REQUIRED WORK
Return a word-for-word copy of the complete listing below.

PROVIDED RECORDS
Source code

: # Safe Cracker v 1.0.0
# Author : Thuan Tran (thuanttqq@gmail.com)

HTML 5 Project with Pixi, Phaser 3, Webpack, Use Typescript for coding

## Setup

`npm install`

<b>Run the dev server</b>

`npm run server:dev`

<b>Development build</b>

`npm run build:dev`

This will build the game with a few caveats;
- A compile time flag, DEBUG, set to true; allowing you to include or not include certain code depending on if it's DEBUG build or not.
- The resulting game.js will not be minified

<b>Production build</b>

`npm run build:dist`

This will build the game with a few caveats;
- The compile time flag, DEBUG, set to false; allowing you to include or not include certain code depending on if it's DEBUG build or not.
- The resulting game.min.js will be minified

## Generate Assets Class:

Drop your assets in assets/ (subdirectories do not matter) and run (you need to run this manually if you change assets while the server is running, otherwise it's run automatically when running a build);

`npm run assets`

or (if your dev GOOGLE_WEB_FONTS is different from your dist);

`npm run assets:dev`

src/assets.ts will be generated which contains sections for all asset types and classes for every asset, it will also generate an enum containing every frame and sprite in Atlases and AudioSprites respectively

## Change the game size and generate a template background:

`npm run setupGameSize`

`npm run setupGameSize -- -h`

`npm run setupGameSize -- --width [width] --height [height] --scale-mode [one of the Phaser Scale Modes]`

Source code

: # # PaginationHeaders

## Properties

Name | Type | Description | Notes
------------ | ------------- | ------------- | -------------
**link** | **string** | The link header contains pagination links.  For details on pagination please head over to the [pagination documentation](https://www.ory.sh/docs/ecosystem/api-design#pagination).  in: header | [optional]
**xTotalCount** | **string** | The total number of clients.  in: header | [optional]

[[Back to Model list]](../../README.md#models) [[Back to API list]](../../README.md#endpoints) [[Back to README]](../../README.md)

REPLY TO THE TASK
Source code

: # Safe Cracker v 1.0.0
# Author : Thuan Tran (thuanttqq@gmail.com)

HTML 5 Project with Pixi, Phaser 3, Webpack, Use Typescript for coding

## Setup

`npm install`

<b>Run the dev server</b>

`npm run server:dev`

<b>Development build</b>

`npm run build:dev`

This will build the game with a few caveats;
- A compile time flag, DEBUG, set to true; allowing you to include or not include certain code depending on if it's DEBUG build or not.
- The resulting game.js will not be minified

<b>Production build</b>

`npm run build:dist`

This will build the game with a few caveats;
- The compile time flag, DEBUG, set to false; allowing you to include or not include certain code depending on if it's DEBUG build or not.
- The resulting game.min.js will be minified

## Generate Assets Class:

Drop your assets in assets/ (subdirectories do not matter) and run (you need to run this manually if you change assets while the server is running, otherwise it's run automatically when running a build);

`npm run assets`

or (if your dev GOOGLE_WEB_FONTS is different from your dist);

`npm run assets:dev`

src/assets.ts will be generated which contains sections for all asset types and classes for every asset, it will also generate an enum containing every frame and sprite in Atlases and AudioSprites respectively

## Change the game size and generate a template background:

`npm run setupGameSize`

`npm run setupGameSize -- -h`

`npm run setupGameSize -- --width [width] --height [height] --scale-mode [one of the Phaser Scale Modes]`

Source code

: # # PaginationHeaders

## Properties

Name | Type | Description | Notes
------------ | ------------- | ------------- | -------------
**link** | **string** | The link header contains pagination links.  For details on pagination please head over to the [pagination documentation](https://www.ory.sh/docs/ecosystem/api-design#pagination).  in: header | [optional]
**xTotalCount** | **string** | The total number of clients.  in: header | [optional]

[[Back to Model list]](../../README.md#models) [[Back to API list]](../../README.md#endpoints) [[Back to README]](../../README.md)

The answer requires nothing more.